_Data provided_.
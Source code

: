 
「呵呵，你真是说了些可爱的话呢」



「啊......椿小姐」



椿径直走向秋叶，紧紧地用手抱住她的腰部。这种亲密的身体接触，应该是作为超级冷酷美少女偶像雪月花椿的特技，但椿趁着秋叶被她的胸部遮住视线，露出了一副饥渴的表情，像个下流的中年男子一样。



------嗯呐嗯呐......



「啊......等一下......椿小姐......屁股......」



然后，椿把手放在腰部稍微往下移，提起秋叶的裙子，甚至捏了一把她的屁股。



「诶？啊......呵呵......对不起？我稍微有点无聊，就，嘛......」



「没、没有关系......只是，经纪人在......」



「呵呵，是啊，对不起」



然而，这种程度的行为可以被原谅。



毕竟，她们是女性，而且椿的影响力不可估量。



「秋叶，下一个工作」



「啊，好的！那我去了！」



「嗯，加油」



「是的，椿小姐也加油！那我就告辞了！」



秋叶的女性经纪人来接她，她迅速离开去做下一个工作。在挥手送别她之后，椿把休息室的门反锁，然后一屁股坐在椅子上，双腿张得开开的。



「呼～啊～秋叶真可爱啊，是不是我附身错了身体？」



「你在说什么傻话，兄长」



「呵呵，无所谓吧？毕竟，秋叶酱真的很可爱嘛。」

_The problem_. The material must be duplicated in full, with each line kept exact.

_Solution_.
Source code

: 
「呵呵，你真是说了些可爱的话呢」



「啊......椿小姐」



椿径直走向秋叶，紧紧地用手抱住她的腰部。这种亲密的身体接触，应该是作为超级冷酷美少女偶像雪月花椿的特技，但椿趁着秋叶被她的胸部遮住视线，露出了一副饥渴的表情，像个下流的中年男子一样。



------嗯呐嗯呐......



「啊......等一下......椿小姐......屁股......」



然后，椿把手放在腰部稍微往下移，提起秋叶的裙子，甚至捏了一把她的屁股。



「诶？啊......呵呵......对不起？我稍微有点无聊，就，嘛......」



「没、没有关系......只是，经纪人在......」



「呵呵，是啊，对不起」



然而，这种程度的行为可以被原谅。



毕竟，她们是女性，而且椿的影响力不可估量。



「秋叶，下一个工作」



「啊，好的！那我去了！」



「嗯，加油」



「是的，椿小姐也加油！那我就告辞了！」



秋叶的女性经纪人来接她，她迅速离开去做下一个工作。在挥手送别她之后，椿把休息室的门反锁，然后一屁股坐在椅子上，双腿张得开开的。



「呼～啊～秋叶真可爱啊，是不是我附身错了身体？」



「你在说什么傻话，兄长」



「呵呵，无所谓吧？毕竟，秋叶酱真的很可爱嘛。」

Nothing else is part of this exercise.